Good workout. Weights were kept conservative on the quad exercises as I begin rehabilitation of my knee (very weak knee extensors). Sweating profusely throughout. Was intending to do 4 tri-sets of quadriceps and hamstring circuit however it was clear by the drop off on my second circuit of the A exercises that this was not going to happen.


----------



## bdcc (Aug 15, 2011)

Arms:

*A1) Mid Grip Reverse EZ Scott Curl * 4 x 4-6 *Tempo:* 5-0-1-0 *Rest:* 10 seconds

*A2) Narrow Grip EZ Scott Curl* 4 x AMRAP *Tempo:* 4-0-1-0 *Rest:* 10 seconds

*A3) Seated Hammer Curls* 4 x 8-10 *Tempo:* 4-1-1-0 *Rest:* 120 seconds

*B1) Lying Dumbbell Extensions* 4 x 6-8 *Tempo:* 5-0-1-0 *Rest:* 10 seconds

*B2) Lying EZ Extensions to Chin* 4 x 8-10 *Tempo:* 4-0-1-0 *Rest:* 10 seconds

*B3) Lying Narrow Grip EZ Press* 4 x AMRAP *Tempo:* 3-0-1-0 *Rest:* 120 seconds

Great pump during this workout. These will be my workouts for the next 4 weeks and will be completed in a 3 on 1 off manner.

HCGenerate, nothing to report so far.


----------



## m118 (Feb 4, 2011)

Excellent detail!


----------



## bdcc (Aug 15, 2011)

Thank you m118. 

Chest and back yesterday went well. Triceps were not as recovered as I had hoped and I had a faster drop off on both pressing exercises but made good progress on the flyes.

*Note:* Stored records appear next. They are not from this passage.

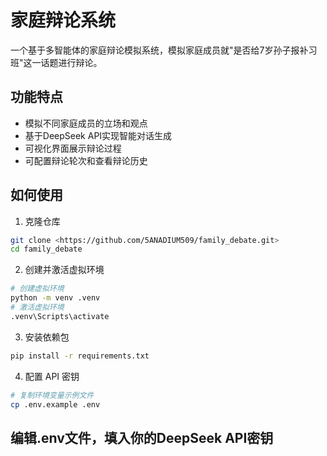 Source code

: # 家庭辩论系统

一个基于多智能体的家庭辩论模拟系统，模拟家庭成员就"是否给7岁孙子报补习班"这一话题进行辩论。

## 功能特点

- 模拟不同家庭成员的立场和观点
- 基于DeepSeek API实现智能对话生成
- 可视化界面展示辩论过程
- 可配置辩论轮次和查看辩论历史

## 如何使用

1. 克隆仓库
```bash
git clone <https://github.com/5ANADIUM509/family_debate.git>
cd family_debate
```


2. 创建并激活虚拟环境
```bash
# 创建虚拟环境
python -m venv .venv
# 激活虚拟环境
.venv\Scripts\activate
```

3. 安装依赖包
```bash
pip install -r requirements.txt
```
4. 配置 API 密钥
```bash
# 复制环境变量示例文件
cp .env.example .env
```
## 编辑.env文件，填入你的DeepSeek API密钥
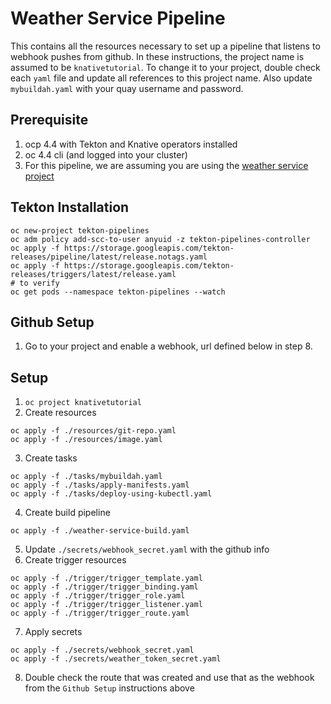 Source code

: # Weather Service Pipeline
This contains all the resources necessary to set up a pipeline that listens to webhook pushes from github.  In these instructions, the project name is assumed to be `knativetutorial`.  To change it to your project, double check each `yaml` file and update all references to this project name.  Also update `mybuildah.yaml` with your quay username and password.


## Prerequisite
1.  ocp 4.4 with Tekton and Knative operators installed
2.  oc 4.4 cli (and logged into your cluster)
3.  For this pipeline, we are assuming you are using the [weather service project](https://github.com/jkeam/weather-service)


## Tekton Installation
```
oc new-project tekton-pipelines
oc adm policy add-scc-to-user anyuid -z tekton-pipelines-controller
oc apply -f https://storage.googleapis.com/tekton-releases/pipeline/latest/release.notags.yaml
oc apply -f https://storage.googleapis.com/tekton-releases/triggers/latest/release.yaml
# to verify
oc get pods --namespace tekton-pipelines --watch
```


## Github Setup
1.  Go to your project and enable a webhook, url defined below in step 8.


## Setup
1.  `oc project knativetutorial`
2.  Create resources
```
oc apply -f ./resources/git-repo.yaml
oc apply -f ./resources/image.yaml
```
3.  Create tasks
```
oc apply -f ./tasks/mybuildah.yaml
oc apply -f ./tasks/apply-manifests.yaml
oc apply -f ./tasks/deploy-using-kubectl.yaml
```
4.  Create build pipeline
```
oc apply -f ./weather-service-build.yaml
```
5.  Update `./secrets/webhook_secret.yaml` with the github info
6.  Create trigger resources
```
oc apply -f ./trigger/trigger_template.yaml
oc apply -f ./trigger/trigger_binding.yaml
oc apply -f ./trigger/trigger_role.yaml
oc apply -f ./trigger/trigger_listener.yaml
oc apply -f ./trigger/trigger_route.yaml
```
7.  Apply secrets
```
oc apply -f ./secrets/webhook_secret.yaml
oc apply -f ./secrets/weather_token_secret.yaml
```
8.  Double check the route that was created and use that as the webhook from the `Github Setup` instructions above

No changes in libido to note yet. I found testofen and Titanium (fenugreek extract formula) to kick in during the first week while 3,4 products such as Endosurge took a couple of weeks to kick in. Curious to know how this will compare.


----------



## jw390898 (Apr 15, 2010)

I reckon around 10-14 days and you will see a difference on the sexual side of things.


----------



## predatorN (Mar 16, 2009)

Watching with interest. Hcgenerate gets good review on our Facebook page.


----------



## bdcc (Aug 15, 2011)

Welcome Reggie, or whoever represents your forum profile.

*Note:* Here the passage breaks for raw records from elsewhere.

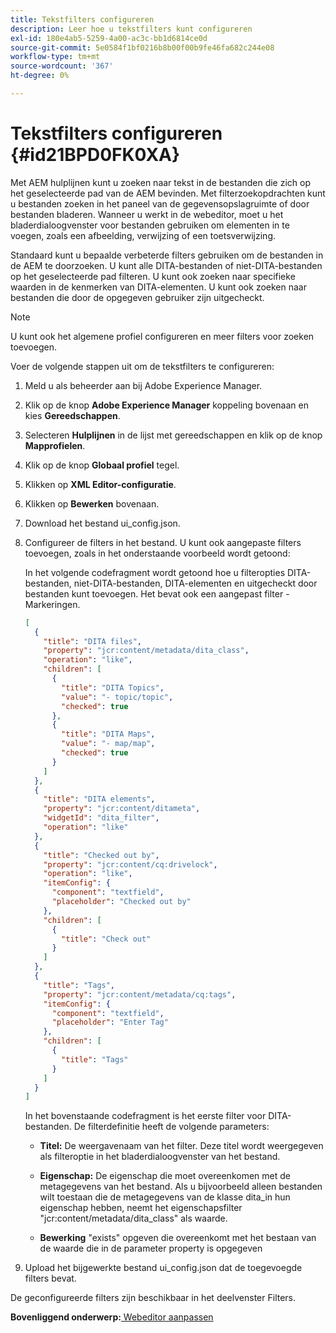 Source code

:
 ```yaml
---
title: Tekstfilters configureren
description: Leer hoe u tekstfilters kunt configureren
exl-id: 180e4ab5-5259-4a00-ac3c-bb1d6814ce0d
source-git-commit: 5e0584f1bf0216b8b00f00b9fe46fa682c244e08
workflow-type: tm+mt
source-wordcount: '367'
ht-degree: 0%

---
```


# Tekstfilters configureren {#id21BPD0FK0XA}

Met AEM hulplijnen kunt u zoeken naar tekst in de bestanden die zich op het geselecteerde pad van de AEM bevinden. Met filterzoekopdrachten kunt u bestanden zoeken in het paneel van de gegevensopslagruimte of door bestanden bladeren. Wanneer u werkt in de webeditor, moet u het bladerdialoogvenster voor bestanden gebruiken om elementen in te voegen, zoals een afbeelding, verwijzing of een toetsverwijzing.

Standaard kunt u bepaalde verbeterde filters gebruiken om de bestanden in de AEM te doorzoeken. U kunt alle DITA-bestanden of niet-DITA-bestanden op het geselecteerde pad filteren. U kunt ook zoeken naar specifieke waarden in de kenmerken van DITA-elementen. U kunt ook zoeken naar bestanden die door de opgegeven gebruiker zijn uitgecheckt.

>[!NOTE]
>
> U kunt ook het algemene profiel configureren en meer filters voor zoeken toevoegen.

Voer de volgende stappen uit om de tekstfilters te configureren:

1. Meld u als beheerder aan bij Adobe Experience Manager.
1. Klik op de knop **Adobe Experience Manager** koppeling bovenaan en kies **Gereedschappen**.
1. Selecteren **Hulplijnen** in de lijst met gereedschappen en klik op de knop **Mapprofielen**.
1. Klik op de knop **Globaal profiel** tegel.
1. Klikken op **XML Editor-configuratie**.
1. Klikken op **Bewerken** bovenaan.
1. Download het bestand ui\_config.json.
1. Configureer de filters in het bestand. U kunt ook aangepaste filters toevoegen, zoals in het onderstaande voorbeeld wordt getoond:

   In het volgende codefragment wordt getoond hoe u filteropties DITA-bestanden, niet-DITA-bestanden, DITA-elementen en uitgecheckt door bestanden kunt toevoegen. Het bevat ook een aangepast filter - Markeringen.

   ```json
   [
     {
       "title": "DITA files",
       "property": "jcr:content/metadata/dita_class",
       "operation": "like",
       "children": [
         {
           "title": "DITA Topics",
           "value": "- topic/topic",
           "checked": true
         },
         {
           "title": "DITA Maps",
           "value": "- map/map",
           "checked": true
         }
       ]
     },
     {
       "title": "DITA elements",
       "property": "jcr:content/ditameta",
       "widgetId": "dita_filter",
       "operation": "like"
     },
     {
       "title": "Checked out by",
       "property": "jcr:content/cq:drivelock",
       "operation": "like",
       "itemConfig": {
         "component": "textfield",
         "placeholder": "Checked out by"
       },
       "children": [
         {
           "title": "Check out"
         }
       ]
     },
     {
       "title": "Tags",
       "property": "jcr:content/metadata/cq:tags",
       "itemConfig": {
         "component": "textfield",
         "placeholder": "Enter Tag"
       },
       "children": [
         {
           "title": "Tags"
         }
       ]
     }
   ]
   ```

   In het bovenstaande codefragment is het eerste filter voor DITA-bestanden. De filterdefinitie heeft de volgende parameters:

   - **Titel:** De weergavenaam van het filter. Deze titel wordt weergegeven als filteroptie in het bladerdialoogvenster van het bestand.

   - **Eigenschap:** De eigenschap die moet overeenkomen met de metagegevens van het bestand. Als u bijvoorbeeld alleen bestanden wilt toestaan die de metagegevens van de klasse dita\_in hun eigenschap hebben, neemt het eigenschapsfilter &quot;jcr:content/metadata/dita\_class&quot; als waarde.

   - **Bewerking** &quot;exists&quot; opgeven die overeenkomt met het bestaan van de waarde die in de parameter property is opgegeven

1. Upload het bijgewerkte bestand ui\_config.json dat de toegevoegde filters bevat.

De geconfigureerde filters zijn beschikbaar in het deelvenster Filters.

**Bovenliggend onderwerp:**[ Webeditor aanpassen](conf-web-editor.md)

Leg training today. Sticking with three sets of the tri-sets because the combination of two types of deadlifts ruins me very efficiently. Loads of sweat, high dose of caffeine and BPS Combustion pre workout.

Arms tomorrow.

Anyone have any inside science on the dosage based on half life or solubility? I am taking two with breakfast, one post training and one with two of my other meals. Not sure how much it matters but thought I would ask in case anyone has tried different doses and noticed different effects.


----------



## bdcc (Aug 15, 2011)

Arm training went well yesterday. The tri-sets routine is fun for me and it ensures a good pump. I trained at a friend's gym and had to use a different EZ bar and Scott bench so the weights are not completely reliable as variables were in there. I took the weight up 5kg on A1, A2, B2 and B3.

HCGenerate: nothing to report in terms of libido yet.


----------



## JayJo (Oct 19, 2009)

bdcc said:


> Welcome Reggie, or whoever represents your forum profile.
> 
> Leg training today. Sticking with three sets of the tri-sets because the combination of two types of deadlifts ruins me very efficiently. Loads of sweat, high dose of caffeine and BPS Combustion pre workout.
> 
> ...


Half life should be around 4-6 hours (at least).


----------



## bayman (Feb 27, 2010)

Interesting log, strange training routine though - a whole day for arms?!?!


----------



## bdcc (Aug 15, 2011)

Yea, I have tried multiple groupings before like push/pull/legs, upper/lower, chest and back/legs/arms and I always seem to prefer the last one.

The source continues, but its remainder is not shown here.